As one reporter I spoke to last week noted:
The Facts:
The law firm of Marler and Clark has represented victims from every major food borne illness since 1993. Marler has fought for the rights of victims of food-borne illnesses for more than 16 years now and says in that time he has seen no laws tightened to protect consumers.
Lawyer says Plainview plant may not be at fault
"What some people don’t understand is the ripple effect this kind of thing can cause," Marler said. "Some 50-60 people here lose their jobs, the corporation goes bankrupt, there are other companies that go bankrupt due to the cost of the product recall, more people lose their jobs . . . . You add it up and that is some major money being lost, not to mention the human cost of people getting sick and dying."
Peanut Victims’ Lawyers Visit Blakely Plant
"It really is a failure of not only this company, but also of government oversight,” said Bill Marler. “It’s a failure of the peanut association to pay attention to all of its members and a failure on the part of consumers to hold their government accountable."
"125 people are out of a job, that the peanut industry is losing half a billion dollars from just one company when the last time the FDA was here was in 2001. I think most tax payers would think spending more on the FDA could have saved a lot of problems, 9 people wouldn’t have died, 700 people wouldn’t have been sickened and 125 people wouldn’t be out of a job," Marler says.
"It’s interesting that the president seems to be interested, he talked about his daughter eating peanut butter and hopefully that will loosen up money."
My Opinion:
I was able to tour the Peanut Corporation of America plants in Blakely, Georgia and Plainview, Texas this week. I saw mice, cockroaches, and leaking roofs – all bad signs in a food production plant. But those weren’t the only bad signs. I also saw two small towns, already struggling in this economy, that have lost steady incomes for the more than 100 people who used to work at the plants; incomes their families – and the towns – depended on. I saw seemingly endless fields lying fallow that should be full of peanuts, crops that would have supported unknown numbers of farmers and other businesses all along the line of distribution, and the communities they live in.

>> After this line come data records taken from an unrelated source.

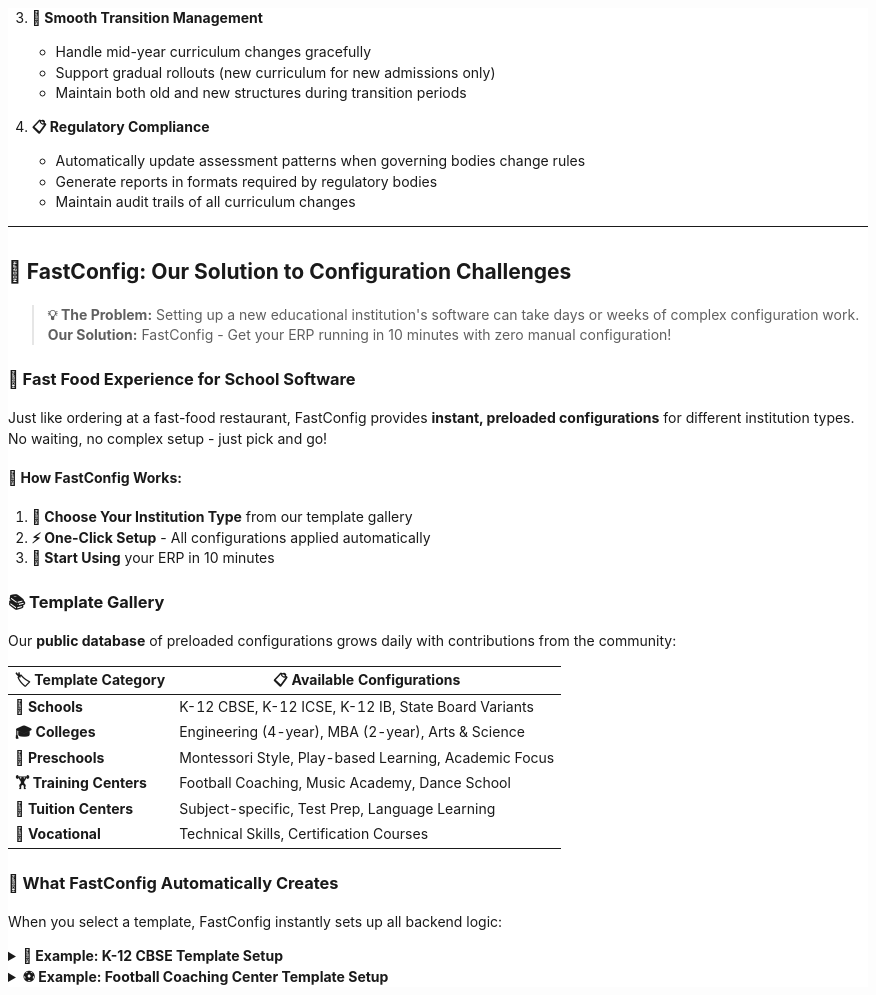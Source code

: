 3. **🔄 Smooth Transition Management**
   - Handle mid-year curriculum changes gracefully
   - Support gradual rollouts (new curriculum for new admissions only)
   - Maintain both old and new structures during transition periods

4. **📋 Regulatory Compliance**
   - Automatically update assessment patterns when governing bodies change rules
   - Generate reports in formats required by regulatory bodies
   - Maintain audit trails of all curriculum changes

---

## 🚀 FastConfig: Our Solution to Configuration Challenges

> **💡 The Problem:** Setting up a new educational institution's software can take days or weeks of complex configuration work. **Our Solution:** FastConfig - Get your ERP running in 10 minutes with zero manual configuration!

### 🍔 Fast Food Experience for School Software

Just like ordering at a fast-food restaurant, FastConfig provides **instant, preloaded configurations** for different institution types. No waiting, no complex setup - just pick and go!

#### 🎯 How FastConfig Works:

1. **🏫 Choose Your Institution Type** from our template gallery
2. **⚡ One-Click Setup** - All configurations applied automatically  
3. **🎉 Start Using** your ERP in 10 minutes

### 📚 Template Gallery

Our **public database** of preloaded configurations grows daily with contributions from the community:

| 🏷️ Template Category | 📋 Available Configurations |
|---------------------|---------------------------|
| **🏫 Schools** | K-12 CBSE, K-12 ICSE, K-12 IB, State Board Variants |
| **🎓 Colleges** | Engineering (4-year), MBA (2-year), Arts & Science |
| **👶 Preschools** | Montessori Style, Play-based Learning, Academic Focus |
| **🏋️ Training Centers** | Football Coaching, Music Academy, Dance School |
| **📖 Tuition Centers** | Subject-specific, Test Prep, Language Learning |
| **🔧 Vocational** | Technical Skills, Certification Courses |

### 🔧 What FastConfig Automatically Creates

When you select a template, FastConfig instantly sets up all backend logic:

<details><summary><strong>🎯 Example: K-12 CBSE Template Setup</strong></summary></details>

<details><summary><strong>⚽ Example: Football Coaching Center Template Setup</strong></summary></details>
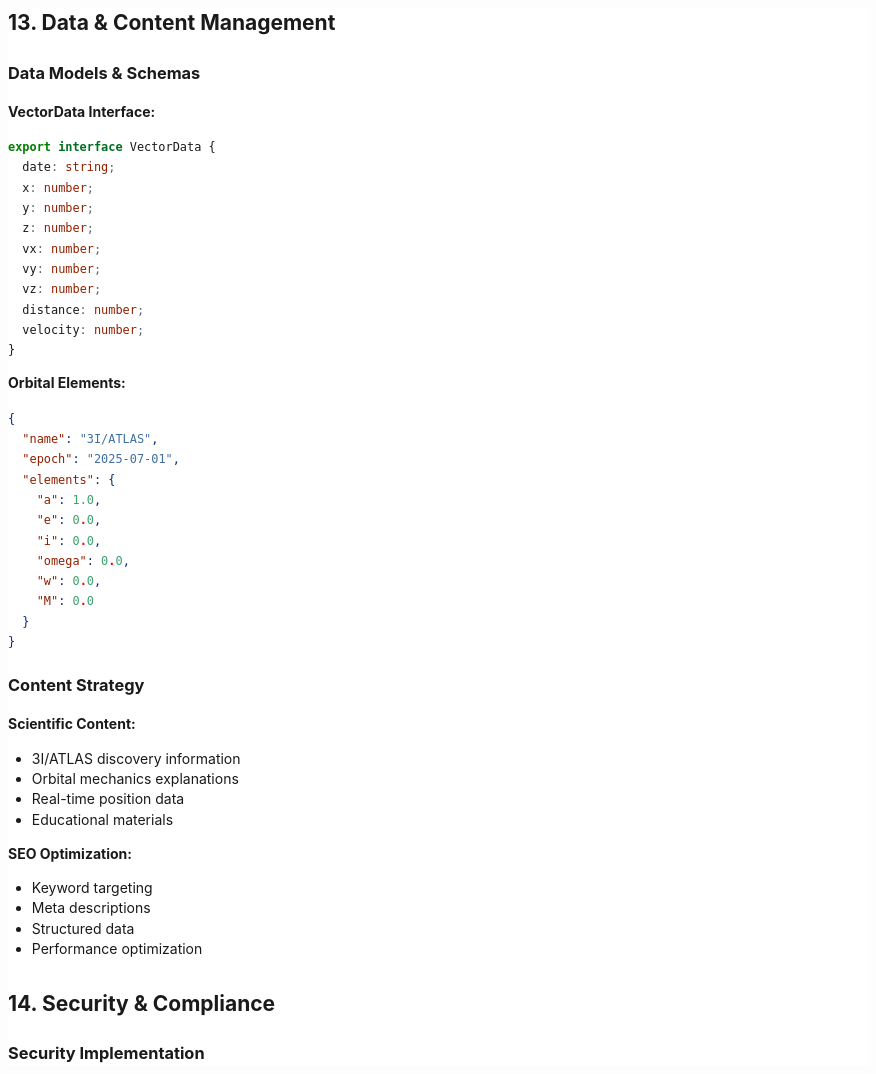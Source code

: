 ## 13. Data & Content Management

### Data Models & Schemas

**VectorData Interface:**
```typescript
export interface VectorData {
  date: string;
  x: number;
  y: number;
  z: number;
  vx: number;
  vy: number;
  vz: number;
  distance: number;
  velocity: number;
}
```

**Orbital Elements:**
```json
{
  "name": "3I/ATLAS",
  "epoch": "2025-07-01",
  "elements": {
    "a": 1.0,
    "e": 0.0,
    "i": 0.0,
    "omega": 0.0,
    "w": 0.0,
    "M": 0.0
  }
}
```

### Content Strategy

**Scientific Content:**
- 3I/ATLAS discovery information
- Orbital mechanics explanations
- Real-time position data
- Educational materials

**SEO Optimization:**
- Keyword targeting
- Meta descriptions
- Structured data
- Performance optimization

## 14. Security & Compliance

### Security Implementation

It’s my job to focus on the people who were sickened in this outbreak – the 691 (confirmed) ill, the 160 hospitalized, and the nine families who lost loved ones. But the victims of this outbreak are everywhere. Certainly in these two towns, which have lost valuable jobs, perhaps forever. But with more than 4,800 products recalled, millions of dollars in costs all have the same ripple-out effect – the businesses suffer, then the employees suffer, then the communities suffer. We all feel the effects. And. It. Has. To. Stop.
It’s ridiculous to point at the Peanut Corporation of America and say, “it was all their fault”, and go back to business as usual. Oh, PCA carries plenty of blame; I’ll be the first to say. They ran a shoddy factory and made inexcusable decisions which caused incalculable loss and suffering. And they will pay for it. But they are not alone in this. Bad actors can only flourish in a broken system, where the loopholes are truck-sized and regulation thin. We went through this two years ago with the Peter Pan/Great Value peanut butter outbreak, and we all thought it would never happen again at that scale – and we were wrong. It will happen again – and again – unless industry, government, and business interests grow collective backbones and put an end to it.